Discendente di Gengis Khan, il popolo mongolo ammira fortemente il valore della lealtà. Tale sentimento si riflette perciò nel senso di appartenenza alla famiglia e alla patria; ed anche agli anziani. La lingua mongola, ad esempio, distingue due pronomi personali per rivolgersi all’interlocutore, uno per gli anziani o le persone a cui si vuole mostrare rispetto, e un altro per le persona di pari livello.

Verso la religione la Costituzione mongola riconosce la libertà religiosa. Ma il suo esercizio e la pratica sono riservati ai cittadini del paese.
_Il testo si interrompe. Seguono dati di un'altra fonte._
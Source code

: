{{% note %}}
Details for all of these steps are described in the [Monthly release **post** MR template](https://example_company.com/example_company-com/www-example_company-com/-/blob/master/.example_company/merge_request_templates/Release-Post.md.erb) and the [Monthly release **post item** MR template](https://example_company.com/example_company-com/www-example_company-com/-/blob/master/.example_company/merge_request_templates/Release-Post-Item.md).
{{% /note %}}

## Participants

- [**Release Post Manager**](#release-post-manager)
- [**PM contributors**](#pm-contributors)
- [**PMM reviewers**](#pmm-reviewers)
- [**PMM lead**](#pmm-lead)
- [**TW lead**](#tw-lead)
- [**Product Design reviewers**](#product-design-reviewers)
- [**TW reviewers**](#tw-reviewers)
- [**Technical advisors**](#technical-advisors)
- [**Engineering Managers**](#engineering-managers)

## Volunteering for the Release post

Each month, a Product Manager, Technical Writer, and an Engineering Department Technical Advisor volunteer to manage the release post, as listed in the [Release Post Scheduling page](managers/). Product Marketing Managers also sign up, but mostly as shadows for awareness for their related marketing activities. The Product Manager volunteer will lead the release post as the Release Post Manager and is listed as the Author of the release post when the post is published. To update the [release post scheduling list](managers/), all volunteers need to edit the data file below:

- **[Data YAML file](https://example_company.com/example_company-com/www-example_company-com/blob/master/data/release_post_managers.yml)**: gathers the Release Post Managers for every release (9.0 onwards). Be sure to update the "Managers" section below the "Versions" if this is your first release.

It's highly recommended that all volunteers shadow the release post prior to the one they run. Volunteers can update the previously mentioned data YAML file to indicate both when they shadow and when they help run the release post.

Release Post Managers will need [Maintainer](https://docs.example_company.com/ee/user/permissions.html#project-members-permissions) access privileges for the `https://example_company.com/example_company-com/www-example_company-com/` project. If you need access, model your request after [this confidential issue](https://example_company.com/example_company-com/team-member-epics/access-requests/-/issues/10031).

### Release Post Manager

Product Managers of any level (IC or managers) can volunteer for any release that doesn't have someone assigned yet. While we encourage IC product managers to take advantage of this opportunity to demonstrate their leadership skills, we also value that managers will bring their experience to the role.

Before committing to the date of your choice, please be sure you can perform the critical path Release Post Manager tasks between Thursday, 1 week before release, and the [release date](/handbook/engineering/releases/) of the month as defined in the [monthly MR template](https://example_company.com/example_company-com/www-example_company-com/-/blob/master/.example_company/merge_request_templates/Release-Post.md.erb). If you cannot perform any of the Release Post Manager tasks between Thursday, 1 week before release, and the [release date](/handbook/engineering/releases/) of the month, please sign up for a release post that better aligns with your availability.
Ciò significa che i missionari esterni sono piuttosto costretti nelle loro attività; ma anche che i Mongoli possono diventare i più efficaci missionari ed evangelizzatori, dato che la legge li favorisce. In tal senso il ruolo dei Salesiani Cooperatori diventa determinante.

Il cattolicesimo è tuttavia ancora poco radicato e noto e la maggior parte della popolazione identifica i Cristiani con i Protestanti. C’è anche una piccola percentuale di Mussulmani, soprattutto nel nord-ovest del paese, e in maggioranza di etnia kazaka. Per il resto, la Mongolia si professa come un paese buddhista, anche se prevale l’indifferenza religiosa e nei momenti più importanti o difficili della vita la gente ricorre agli sciamani o ai riti animisti.

Tra gli elementi della cultura mongola meritano di essere notati anche due tratti che si sposano molto bene con l’esigenza missionaria salesiana: la caratteristica, tipica di un popolo nomade, di apertura alle genti straniere e alle nuove idee – anche se per contro, ciò alle volte comporta un’eccessiva volubilità di spirito; e l’amore filiale verso la figura della Madre, per cui la devozione a Maria Ausiliatrice trova terreno fertile nei cuori dei mongoli e costituisce spesso una chiave vincente per realizzare un primo approccio catechetico

Riguardo alla gioventù mongola, interviene don Villegas: “Dopo 7 anni in Papua Nuova Guinea, 13 qui in Mongolia, e molti altri prima nelle Filippine, ho capito che le differenze di umanità sono spesse un millimetro. I giovani della Mongolia, come tutti gli altri giovani, hanno il loro potenziale e le loro debolezze. Condividono le stesse aspirazioni di umanità e di giovinezza, lo stesso coraggio e la paura, la voglia di risultare simpatici…”

Prosegue il salesiano: “Cercano un amico che sia fedele e costante nei giorni del bisogno, un educatore che sappia aiutarli a capire la bellezza della vita e la realtà del dolore, un padre e una madre che li proteggano e li accettino. Negli anni ho chiesto varie volte ai ragazzi che tipo di persone vogliono essere. Le 3 che più mi hanno colpito sono state: voglio essere una persona gioiosa; voglio essere una persona sincera e onesta; voglio essere uno di quelli che non si ubriaca, non ruba e non picchia gli altri”.

“Ad ogni modo, se c’è un’immagine che rappresenta i giovani mongoli, è quella che vedo quando li guardo arrivare a scuola di buon mattino: quando è ancora buio è l’aria non è fresca o solamente fredda, ma è davvero da congelamento e loro, che potrebbero semplicemente rimanersene dentro i loro letti caldi, vengono ogni giorno per imparare qualcosa di nuovo in più”.